Hi all, perhaps this question has been asked before, but I couldn't find it in the search results.. 
My question is; would it be a good or bad idea to soak cellphone boards in a nitric acid solution to dissolve base metals and silver, then cement the silver out of the nitric acid before proceeding with an A/P bath to recover the gold?
My first idea was to dissolve the base metals with sodium hydroxite, but that will cling the dissolved base metals on the gold making it harder to recover the gold, so that's a no go. 

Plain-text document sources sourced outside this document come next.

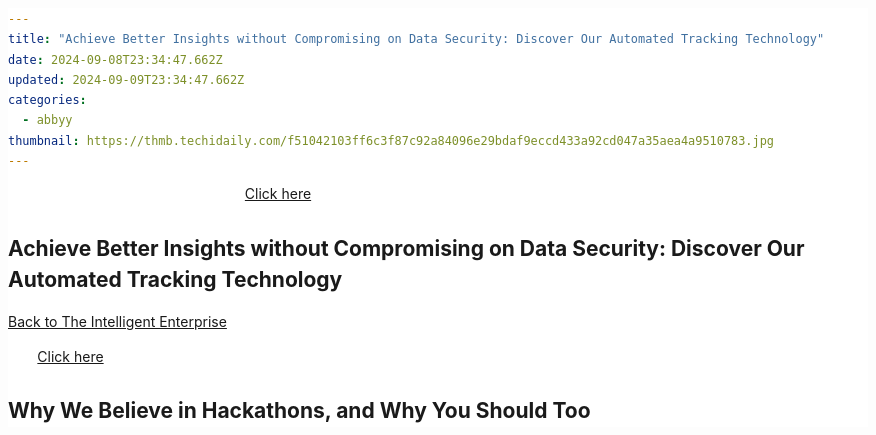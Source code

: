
 ```yaml
---
title: "Achieve Better Insights without Compromising on Data Security: Discover Our Automated Tracking Technology"
date: 2024-09-08T23:34:47.662Z
updated: 2024-09-09T23:34:47.662Z
categories:
  - abbyy
thumbnail: https://thmb.techidaily.com/f51042103ff6c3f87c92a84096e29bdaf9eccd433a92cd047a35aea4a9510783.jpg
---
```



<span id="2135472">
					<video width="864" height="1536" style="cursor:pointer"
           poster="//a.impactradius-go.com/display-clicktoplayimage/2135472.png"
           onclick="if(!this.playClicked){this.play();this.setAttribute('controls',true);this.playClicked=true;}">
	   <source src="//a.impactradius-go.com/display-ad/18498-2135472">
	   <img src="//a.impactradius-go.com/display-clicktoplayimage/2135472.png" style="border: none; height: 100%; width: 100%; object-fit: contain">
	</video>
	<div style="width:540px;text-align:center"><a href="javascript:window.open(decodeURIComponent('https%3A%2F%2Funicoeye.pxf.io%2Fc%2F5597632%2F2135472%2F18498'), '_blank');void(0);">Click here</a></div>
</span>
<img height="0" width="0" src="https://imp.pxf.io/i/5597632/2135472/18498" style="position:absolute;visibility:hidden;" border="0" />

## Achieve Better Insights without Compromising on Data Security: Discover Our Automated Tracking Technology

[Back to The Intelligent Enterprise](https://tools.techidaily.com/abbyy/products/)


<span id="1328683">
					<video width="200" height="200" style="cursor:pointer"
           poster="//a.impactradius-go.com/display-clicktoplayimage/1328683.png"
           onclick="if(!this.playClicked){this.play();this.setAttribute('controls',true);this.playClicked=true;}">
	   <source src="//a.impactradius-go.com/display-ad/15852-1328683">
	   <img src="//a.impactradius-go.com/display-clicktoplayimage/1328683.png" style="border: none; height: 100%; width: 100%; object-fit: contain">
	</video>
	<div style="width:125px;text-align:center"><a href="javascript:window.open(decodeURIComponent('https%3A%2F%2Fthefitville.pxf.io%2Fc%2F5597632%2F1328683%2F15852'), '_blank');void(0);">Click here</a></div>
</span>
<img height="0" width="0" src="https://imp.pxf.io/i/5597632/1328683/15852" style="position:absolute;visibility:hidden;" border="0" />

## Why We Believe in Hackathons, and Why You Should Too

SO I thought, why not first extract the silver and base metals with nitric acid, before trying to get to gold?
The nitric acid will be contaminated with different metals, but if that solution would be filtered and then cement the silver out with copper (I have a 1 inch round solid piece of red copper) then the cellphone board will be largely free of base metals making it easier to use the A/P ?

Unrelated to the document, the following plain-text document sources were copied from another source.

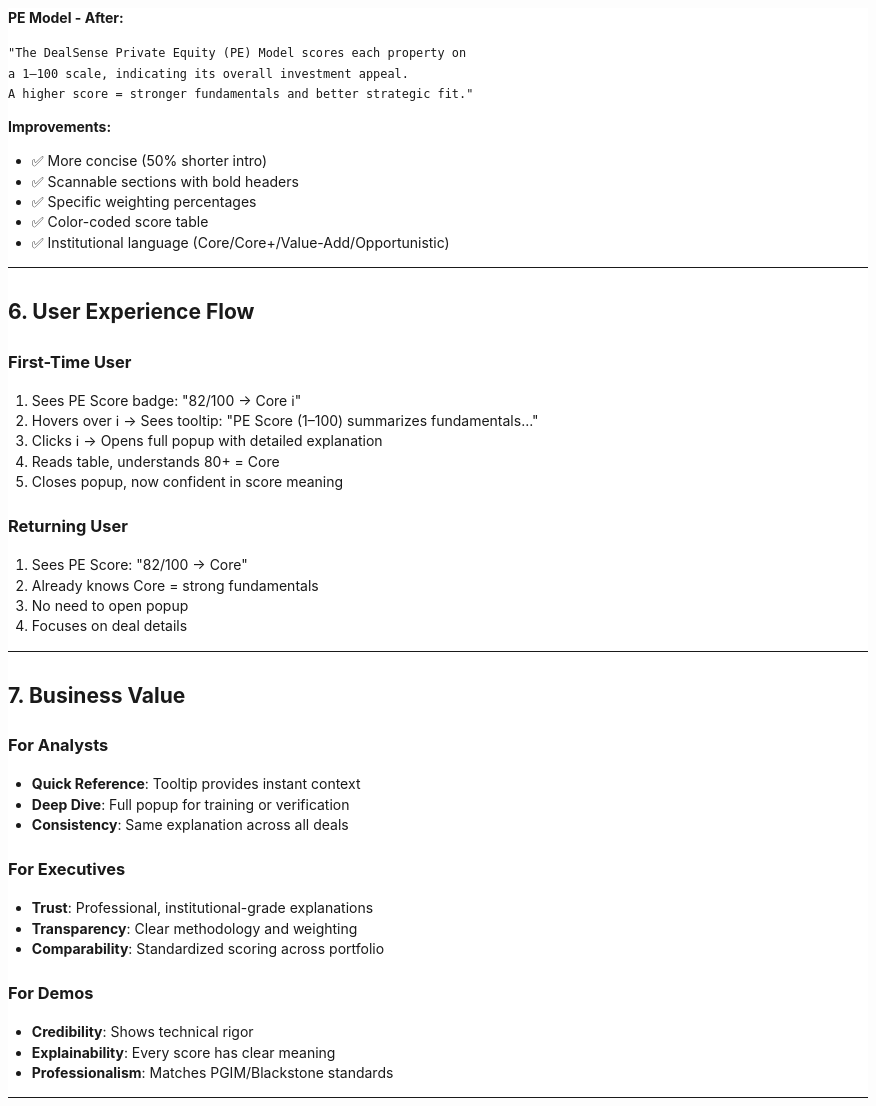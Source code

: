 **PE Model - After:**
```
"The DealSense Private Equity (PE) Model scores each property on 
a 1–100 scale, indicating its overall investment appeal. 
A higher score = stronger fundamentals and better strategic fit."
```

**Improvements:**
- ✅ More concise (50% shorter intro)
- ✅ Scannable sections with bold headers
- ✅ Specific weighting percentages
- ✅ Color-coded score table
- ✅ Institutional language (Core/Core+/Value-Add/Opportunistic)

---

## 6. User Experience Flow

### First-Time User
1. Sees PE Score badge: "82/100 → Core ℹ️"
2. Hovers over ℹ️ → Sees tooltip: "PE Score (1–100) summarizes fundamentals..."
3. Clicks ℹ️ → Opens full popup with detailed explanation
4. Reads table, understands 80+ = Core
5. Closes popup, now confident in score meaning

### Returning User
1. Sees PE Score: "82/100 → Core"
2. Already knows Core = strong fundamentals
3. No need to open popup
4. Focuses on deal details

---

## 7. Business Value

### For Analysts
- **Quick Reference**: Tooltip provides instant context
- **Deep Dive**: Full popup for training or verification
- **Consistency**: Same explanation across all deals

### For Executives
- **Trust**: Professional, institutional-grade explanations
- **Transparency**: Clear methodology and weighting
- **Comparability**: Standardized scoring across portfolio

### For Demos
- **Credibility**: Shows technical rigor
- **Explainability**: Every score has clear meaning
- **Professionalism**: Matches PGIM/Blackstone standards

---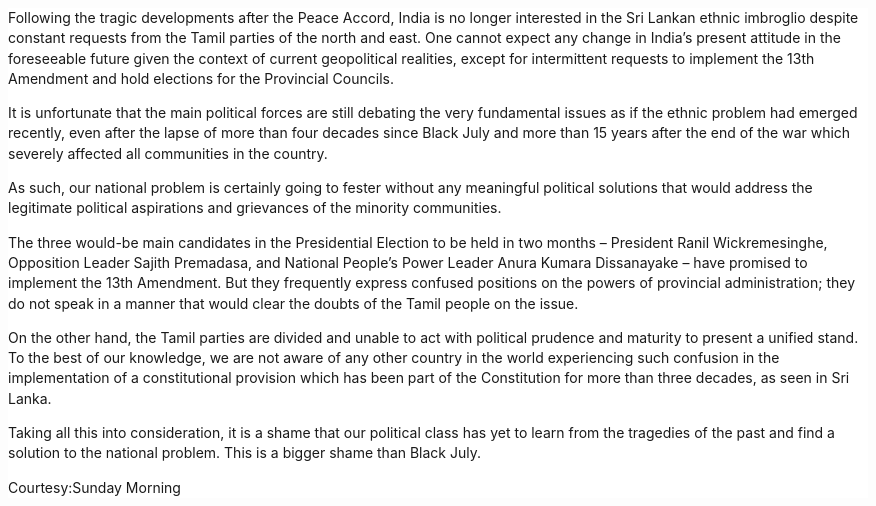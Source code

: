 Following the tragic developments after the Peace Accord, India is no longer interested in the Sri Lankan ethnic imbroglio despite constant requests from the Tamil parties of the north and east. One cannot expect any change in India’s present attitude in the foreseeable future given the context of current geopolitical realities, except for intermittent requests to implement the 13th Amendment and hold elections for the Provincial Councils.

It is unfortunate that the main political forces are still debating the very fundamental issues as if the ethnic problem had emerged recently, even after the lapse of more than four decades since Black July and more than 15 years after the end of the war which severely affected all communities in the country.

As such, our national problem is certainly going to fester without any meaningful political solutions that would address the legitimate political aspirations and grievances of the minority communities.

The three would-be main candidates in the Presidential Election to be held in two months – President Ranil Wickremesinghe, Opposition Leader Sajith Premadasa, and National People’s Power Leader Anura Kumara Dissanayake – have promised to implement the 13th Amendment. But they frequently express confused positions on the powers of provincial administration; they do not speak in a manner that would clear the doubts of the Tamil people on the issue.

On the other hand, the Tamil parties are divided and unable to act with political prudence and maturity to present a unified stand. To the best of our knowledge, we are not aware of any other country in the world experiencing such confusion in the implementation of a constitutional provision which has been part of the Constitution for more than three decades, as seen in Sri Lanka.

Taking all this into consideration, it is a shame that our political class has yet to learn from the tragedies of the past and find a solution to the national problem. This is a bigger shame than Black July.

Courtesy:Sunday  Morning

It's just a thought, perhaps I am missing a crucial chemical reaction, but it's sometimes very hard to read and understand all the English explations and I have to google a lot words as I am just a simple Dutch guy.
I'm not trying to find shortcuts, and I'm not pretending to know it beter.. 
Thanks


----------



## solar_plasma (Aug 9, 2014)

Tin and HNO3 make an unnecessary mess, that is hard to deal with. It will create metastannic acid, which will trap the gold foils and powders and will add extra chemical steps to the process, while each chemical step raises the amount of waste, effort and costs). Metastannic can only be dissolved in large excess of hot alkali hydroxide or has to be decomposed by heat to an oxide and then dissolved by HCl (see also: http://goldrefiningforum.com/~goldrefi/phpBB3/viewtopic.php?f=37&t=15324)

The propper way to go is in short terms: remove all parts from the board, clean the boards from tin (fx. HCl), going for the gold foils by copper II chloride etching.

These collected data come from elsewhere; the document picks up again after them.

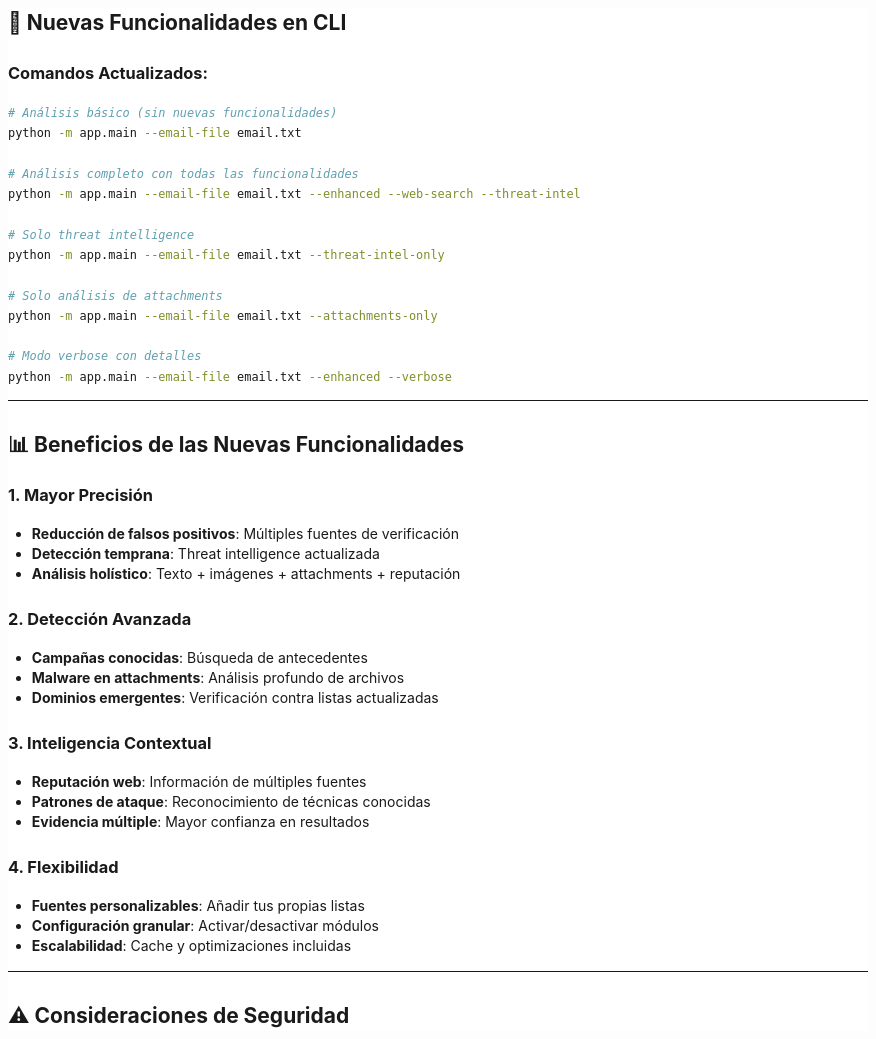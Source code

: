 
## 🚀 Nuevas Funcionalidades en CLI

### Comandos Actualizados:

```bash
# Análisis básico (sin nuevas funcionalidades)
python -m app.main --email-file email.txt

# Análisis completo con todas las funcionalidades
python -m app.main --email-file email.txt --enhanced --web-search --threat-intel

# Solo threat intelligence
python -m app.main --email-file email.txt --threat-intel-only

# Solo análisis de attachments
python -m app.main --email-file email.txt --attachments-only

# Modo verbose con detalles
python -m app.main --email-file email.txt --enhanced --verbose
```

---

## 📊 Beneficios de las Nuevas Funcionalidades

### 1. **Mayor Precisión**
- **Reducción de falsos positivos**: Múltiples fuentes de verificación
- **Detección temprana**: Threat intelligence actualizada
- **Análisis holístico**: Texto + imágenes + attachments + reputación

### 2. **Detección Avanzada**
- **Campañas conocidas**: Búsqueda de antecedentes
- **Malware en attachments**: Análisis profundo de archivos
- **Dominios emergentes**: Verificación contra listas actualizadas

### 3. **Inteligencia Contextual**
- **Reputación web**: Información de múltiples fuentes
- **Patrones de ataque**: Reconocimiento de técnicas conocidas
- **Evidencia múltiple**: Mayor confianza en resultados

### 4. **Flexibilidad**
- **Fuentes personalizables**: Añadir tus propias listas
- **Configuración granular**: Activar/desactivar módulos
- **Escalabilidad**: Cache y optimizaciones incluidas

---

## ⚠️ Consideraciones de Seguridad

The leftover components have to be processed separately:

gold plated copper parts: sulfuric cell (fast) or copper II chloride (slow)
mlcc: different methods available, all are about leaching base metals first, then palladium, then silver from leftover solids
ICs and ccd: incinerating/milling/gravity separation/straight AR
resonators: straight AR

This is just an overview. Each process has to be learned first, which will take about 100 hours of reading, - just to give an impression of effort. You need to have read Hoke and followed the forum guide first. Most important is to read about safety and how to deal safely and responsible with highly toxic waste. You will have to re-read a lot of it more than one time and still be confused sometimes. Then you will have to and are welcome to ask.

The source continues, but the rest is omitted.